*LISTED RECORDS*
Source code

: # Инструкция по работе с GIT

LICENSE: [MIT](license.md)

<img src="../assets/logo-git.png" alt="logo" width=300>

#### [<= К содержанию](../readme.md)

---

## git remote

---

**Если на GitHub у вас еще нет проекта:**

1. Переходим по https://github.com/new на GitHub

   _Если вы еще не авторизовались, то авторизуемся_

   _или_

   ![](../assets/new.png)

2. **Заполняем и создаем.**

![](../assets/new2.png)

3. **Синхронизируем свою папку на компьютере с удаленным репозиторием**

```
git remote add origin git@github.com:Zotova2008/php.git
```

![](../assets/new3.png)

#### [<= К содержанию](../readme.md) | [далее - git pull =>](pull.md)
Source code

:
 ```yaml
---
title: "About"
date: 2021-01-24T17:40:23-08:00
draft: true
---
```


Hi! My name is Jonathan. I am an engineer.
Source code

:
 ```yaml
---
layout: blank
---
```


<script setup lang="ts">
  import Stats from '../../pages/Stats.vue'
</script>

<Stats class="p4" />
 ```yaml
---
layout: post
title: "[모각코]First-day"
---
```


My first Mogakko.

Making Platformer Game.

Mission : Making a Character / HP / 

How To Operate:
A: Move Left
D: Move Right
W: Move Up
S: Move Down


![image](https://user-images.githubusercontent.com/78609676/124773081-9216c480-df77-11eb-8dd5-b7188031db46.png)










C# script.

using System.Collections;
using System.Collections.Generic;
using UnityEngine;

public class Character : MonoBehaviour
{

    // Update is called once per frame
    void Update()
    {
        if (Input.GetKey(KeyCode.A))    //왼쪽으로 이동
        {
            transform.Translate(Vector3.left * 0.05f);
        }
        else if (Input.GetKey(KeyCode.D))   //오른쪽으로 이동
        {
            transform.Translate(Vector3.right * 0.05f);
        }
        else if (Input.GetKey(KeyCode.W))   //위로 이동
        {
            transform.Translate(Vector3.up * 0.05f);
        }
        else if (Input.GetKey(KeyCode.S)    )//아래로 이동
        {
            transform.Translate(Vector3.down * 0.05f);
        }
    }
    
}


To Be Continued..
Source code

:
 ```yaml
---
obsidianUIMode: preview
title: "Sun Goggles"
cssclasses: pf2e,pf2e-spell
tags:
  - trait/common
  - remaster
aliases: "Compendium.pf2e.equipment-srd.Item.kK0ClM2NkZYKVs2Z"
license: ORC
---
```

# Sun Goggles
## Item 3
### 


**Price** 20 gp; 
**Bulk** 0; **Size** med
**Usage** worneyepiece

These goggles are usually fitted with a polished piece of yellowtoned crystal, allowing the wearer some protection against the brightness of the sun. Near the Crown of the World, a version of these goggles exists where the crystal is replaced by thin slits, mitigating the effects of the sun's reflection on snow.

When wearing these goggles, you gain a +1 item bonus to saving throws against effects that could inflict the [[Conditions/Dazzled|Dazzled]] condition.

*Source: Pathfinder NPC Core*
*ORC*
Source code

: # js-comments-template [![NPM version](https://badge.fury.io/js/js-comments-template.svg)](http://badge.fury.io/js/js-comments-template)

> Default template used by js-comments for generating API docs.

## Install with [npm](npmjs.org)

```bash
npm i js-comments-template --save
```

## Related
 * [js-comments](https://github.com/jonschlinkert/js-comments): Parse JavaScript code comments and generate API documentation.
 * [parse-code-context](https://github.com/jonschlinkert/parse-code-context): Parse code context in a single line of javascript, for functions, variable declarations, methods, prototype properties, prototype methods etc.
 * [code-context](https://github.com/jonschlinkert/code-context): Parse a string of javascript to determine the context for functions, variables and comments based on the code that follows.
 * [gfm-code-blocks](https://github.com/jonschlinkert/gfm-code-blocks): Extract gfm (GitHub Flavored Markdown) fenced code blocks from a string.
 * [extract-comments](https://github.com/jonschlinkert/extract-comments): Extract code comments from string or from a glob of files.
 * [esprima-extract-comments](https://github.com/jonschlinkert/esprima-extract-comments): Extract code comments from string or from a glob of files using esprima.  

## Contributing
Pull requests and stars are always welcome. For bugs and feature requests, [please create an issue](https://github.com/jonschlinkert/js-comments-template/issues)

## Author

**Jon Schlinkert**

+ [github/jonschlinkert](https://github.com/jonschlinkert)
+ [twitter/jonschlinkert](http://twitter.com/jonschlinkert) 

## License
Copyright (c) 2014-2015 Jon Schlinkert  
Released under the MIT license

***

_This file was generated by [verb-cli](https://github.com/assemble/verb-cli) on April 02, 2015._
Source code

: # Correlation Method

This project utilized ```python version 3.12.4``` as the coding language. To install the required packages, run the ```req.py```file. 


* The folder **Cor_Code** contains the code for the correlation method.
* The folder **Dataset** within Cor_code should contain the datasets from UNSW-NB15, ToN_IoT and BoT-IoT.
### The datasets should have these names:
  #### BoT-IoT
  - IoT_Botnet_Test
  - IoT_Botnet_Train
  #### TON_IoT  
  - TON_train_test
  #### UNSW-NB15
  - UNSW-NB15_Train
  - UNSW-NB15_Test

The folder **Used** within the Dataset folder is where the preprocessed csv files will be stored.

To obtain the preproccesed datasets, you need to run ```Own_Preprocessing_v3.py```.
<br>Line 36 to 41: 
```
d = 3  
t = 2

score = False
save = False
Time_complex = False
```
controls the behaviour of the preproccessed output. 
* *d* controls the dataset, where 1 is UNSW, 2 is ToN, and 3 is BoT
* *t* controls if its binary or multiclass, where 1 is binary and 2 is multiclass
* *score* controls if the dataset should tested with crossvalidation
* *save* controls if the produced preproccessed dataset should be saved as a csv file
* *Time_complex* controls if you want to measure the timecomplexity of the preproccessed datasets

*THE TASK*
Transcribe the full listing. Change nothing.

*ANSWER TO THIS TASK*
Source code

: # Инструкция по работе с GIT

LICENSE: [MIT](license.md)

<img src="../assets/logo-git.png" alt="logo" width=300>

#### [<= К содержанию](../readme.md)

---

## git remote

---

**Если на GitHub у вас еще нет проекта:**

1. Переходим по https://github.com/new на GitHub

   _Если вы еще не авторизовались, то авторизуемся_

   _или_

   ![](../assets/new.png)

2. **Заполняем и создаем.**

![](../assets/new2.png)

3. **Синхронизируем свою папку на компьютере с удаленным репозиторием**

```
git remote add origin git@github.com:Zotova2008/php.git
```

![](../assets/new3.png)

#### [<= К содержанию](../readme.md) | [далее - git pull =>](pull.md)
Source code

:
 ```yaml
---
title: "About"
date: 2021-01-24T17:40:23-08:00
draft: true
---
```


Hi! My name is Jonathan. I am an engineer.
Source code

:
 ```yaml
---
layout: blank
---
```


<script setup lang="ts">
  import Stats from '../../pages/Stats.vue'
</script>

<Stats class="p4" />
 ```yaml
---
layout: post
title: "[모각코]First-day"
---
```


My first Mogakko.

Making Platformer Game.

Mission : Making a Character / HP / 

How To Operate:
A: Move Left
D: Move Right
W: Move Up
S: Move Down


![image](https://user-images.githubusercontent.com/78609676/124773081-9216c480-df77-11eb-8dd5-b7188031db46.png)










C# script.

using System.Collections;
using System.Collections.Generic;
using UnityEngine;

public class Character : MonoBehaviour
{

    // Update is called once per frame
    void Update()
    {
        if (Input.GetKey(KeyCode.A))    //왼쪽으로 이동
        {
            transform.Translate(Vector3.left * 0.05f);
        }
        else if (Input.GetKey(KeyCode.D))   //오른쪽으로 이동
        {
            transform.Translate(Vector3.right * 0.05f);
        }
        else if (Input.GetKey(KeyCode.W))   //위로 이동
        {
            transform.Translate(Vector3.up * 0.05f);
        }
        else if (Input.GetKey(KeyCode.S)    )//아래로 이동
        {
            transform.Translate(Vector3.down * 0.05f);
        }
    }
    
}


To Be Continued..
Source code

:
 ```yaml
---
obsidianUIMode: preview
title: "Sun Goggles"
cssclasses: pf2e,pf2e-spell
tags:
  - trait/common
  - remaster
aliases: "Compendium.pf2e.equipment-srd.Item.kK0ClM2NkZYKVs2Z"
license: ORC
---
```

# Sun Goggles
## Item 3
### 


**Price** 20 gp; 
**Bulk** 0; **Size** med
**Usage** worneyepiece

These goggles are usually fitted with a polished piece of yellowtoned crystal, allowing the wearer some protection against the brightness of the sun. Near the Crown of the World, a version of these goggles exists where the crystal is replaced by thin slits, mitigating the effects of the sun's reflection on snow.

When wearing these goggles, you gain a +1 item bonus to saving throws against effects that could inflict the [[Conditions/Dazzled|Dazzled]] condition.

*Source: Pathfinder NPC Core*
*ORC*
Source code

: # js-comments-template [![NPM version](https://badge.fury.io/js/js-comments-template.svg)](http://badge.fury.io/js/js-comments-template)

> Default template used by js-comments for generating API docs.

## Install with [npm](npmjs.org)

```bash
npm i js-comments-template --save
```

## Related
 * [js-comments](https://github.com/jonschlinkert/js-comments): Parse JavaScript code comments and generate API documentation.
 * [parse-code-context](https://github.com/jonschlinkert/parse-code-context): Parse code context in a single line of javascript, for functions, variable declarations, methods, prototype properties, prototype methods etc.
 * [code-context](https://github.com/jonschlinkert/code-context): Parse a string of javascript to determine the context for functions, variables and comments based on the code that follows.
 * [gfm-code-blocks](https://github.com/jonschlinkert/gfm-code-blocks): Extract gfm (GitHub Flavored Markdown) fenced code blocks from a string.
 * [extract-comments](https://github.com/jonschlinkert/extract-comments): Extract code comments from string or from a glob of files.
 * [esprima-extract-comments](https://github.com/jonschlinkert/esprima-extract-comments): Extract code comments from string or from a glob of files using esprima.  

## Contributing
Pull requests and stars are always welcome. For bugs and feature requests, [please create an issue](https://github.com/jonschlinkert/js-comments-template/issues)

## Author

**Jon Schlinkert**

+ [github/jonschlinkert](https://github.com/jonschlinkert)
+ [twitter/jonschlinkert](http://twitter.com/jonschlinkert) 

## License
Copyright (c) 2014-2015 Jon Schlinkert  
Released under the MIT license

***

_This file was generated by [verb-cli](https://github.com/assemble/verb-cli) on April 02, 2015._
Source code

: # Correlation Method

This project utilized ```python version 3.12.4``` as the coding language. To install the required packages, run the ```req.py```file. 


* The folder **Cor_Code** contains the code for the correlation method.
* The folder **Dataset** within Cor_code should contain the datasets from UNSW-NB15, ToN_IoT and BoT-IoT.
### The datasets should have these names:
  #### BoT-IoT
  - IoT_Botnet_Test
  - IoT_Botnet_Train
  #### TON_IoT  
  - TON_train_test
  #### UNSW-NB15
  - UNSW-NB15_Train
  - UNSW-NB15_Test

The folder **Used** within the Dataset folder is where the preprocessed csv files will be stored.

To obtain the preproccesed datasets, you need to run ```Own_Preprocessing_v3.py```.
<br>Line 36 to 41: 
```
d = 3  
t = 2

score = False
save = False
Time_complex = False
```
controls the behaviour of the preproccessed output. 
* *d* controls the dataset, where 1 is UNSW, 2 is ToN, and 3 is BoT
* *t* controls if its binary or multiclass, where 1 is binary and 2 is multiclass
* *score* controls if the dataset should tested with crossvalidation
* *save* controls if the produced preproccessed dataset should be saved as a csv file
* *Time_complex* controls if you want to measure the timecomplexity of the preproccessed datasets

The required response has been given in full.